When moving a TRIS to retirement phase, does it matter when you notify the trustee? Does it matter when you make the minimum pension payments?
TRIS to Retirement Phase
The short answer is yes. Try to make the minimum pension payment before the TRIS moves into retirement phase. You will find our interview with Meg Heffron in the audio file above. Meg will explain all this much better than we ever could. Here are just some notes from the interview.

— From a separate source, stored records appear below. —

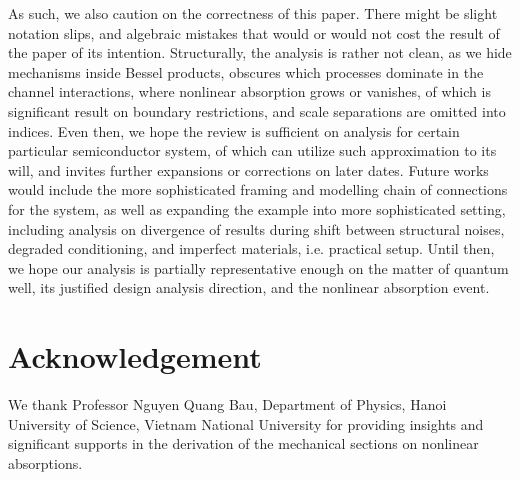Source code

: \documentclass[%
 reprint,
 amsmath,amssymb,
 aps,
]{revtex4-2}
\begin{document}
As such, we also caution on the correctness of this paper. There might be slight notation slips, and algebraic mistakes that would or would not cost the result of the paper of its intention. Structurally, the analysis is rather not clean, as we hide mechanisms inside Bessel products, obscures which processes dominate in the channel interactions, where nonlinear absorption grows or vanishes, of which is significant result on boundary restrictions, and scale separations are omitted into indices. Even then, we hope the review is sufficient on analysis for certain particular semiconductor system, of which can utilize such approximation to its will, and invites further expansions or corrections on later dates. Future works would include the more sophisticated framing and modelling chain of connections for the system, as well as expanding the example into more sophisticated setting, including analysis on divergence of results during shift between structural noises, degraded conditioning, and imperfect materials, i.e. practical setup. Until then, we hope our analysis is partially representative enough on the matter of quantum well, its justified design analysis direction, and the nonlinear absorption event. 

\section{Acknowledgement}

We thank Professor Nguyen Quang Bau, Department of Physics, Hanoi University of Science, Vietnam National University for providing insights and significant supports in the derivation of the mechanical sections on nonlinear absorptions. 


\end{document}
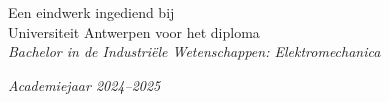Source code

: \documentclass[a4paper,11pt,oneside]{book}
\begin{document}
\begin{titlepage}
\begin{center}
            \large Een eindwerk ingediend bij\\Universiteit Antwerpen voor het diploma\\
            \textit{Bachelor in de Industriële Wetenschappen: Elektromechanica}\\[0.3cm]
            \vfill
            
            \textit{Academiejaar 2024--2025 \\[0.3cm]}
        \end{center}
    \end{titlepage}
    
    
     
    
       
    
    \tableofcontents
    \listoffigures
    \listoftables



    
    
    \mainmatter
    
\end{document}
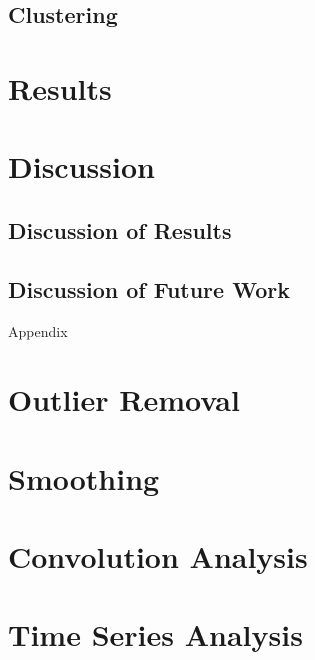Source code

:\documentclass[11pt]{article}
\begin{document}
		

	\subsection{Clustering}
	
		
		
\section{Results} \label{results}
		
	

\section{Discussion} \label{discussion}
	
	\subsection{Discussion of Results}
		
		
		
	\subsection{Discussion of Future Work}
	
		
		

\pagebreak

\begin{center}
\Huge{Appendix} \appendix
\end{center}


\section{Outlier Removal} \label{app_outliers}



\section{Smoothing} \label{app_smoothing}



\section{Convolution Analysis} \label{app_convolution}



\section{Time Series Analysis} \label{app_time}




\end{document}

A member’s TRIS automatically moves into retirement phase on they day they turn 65. There is no action required. It just happens.
If they make the minimum pension payment before their 65th birthday, then they don’t need to touch their TRIS again in that financial year. And hence maximise their ECPI.
But a member can also move a TRIS into retirement before they turn 65, if they have met a condition of release and notify the trustee. But when should a member make this notification to the trustee?
A condition of release could be retirement, permanent incapacity, terminal medical condition. Before 65 the TRIS only moves into retirement phase, when the member notifies the trustee. So proactive action is required.
Just as before you can maximise ECPI by notifying the trustee after the payment of minimum pension payments.
Sam is 62 and has a TRIS balance of $1.6m at 30 June 2018. So the min withdrawal for 2018/19 is $80,000.
On 1 July 2018 Sam meets a condition of release. If Sam notifies the trustee and moves his TRIS into retirement phase before making any pension payments, his TBA will be hit with $1.6m and he will have $1.6m in retirement phase. On 2 July he then makes the minimum pension payment and his balance in retirement phase goes down to $1.52m.
If Sam did it the other way around and paid the minimum pension payment on 1 July 2018 and then notified the trustee, then his balance in retirement phase would still be $1.6m come 30 June 2019. Assuming he didn’t make any additional withdrawals.
Why does it matter?
If you make the minimum payment before conversion to retirement phase, you don’t need to make any more payments that year. And so you maximise the $1.6m cap.
Disclaimer: Tax Talks does not provide financial or tax advice. This applies to these show notes as well as the actual podcast interview. All information on Tax Talks is provided for entertainment purposes only and might no longer be up to date. You should seek professional accredited tax and financial advice when considering whether the information is suitable to your or your client’s personal circumstances.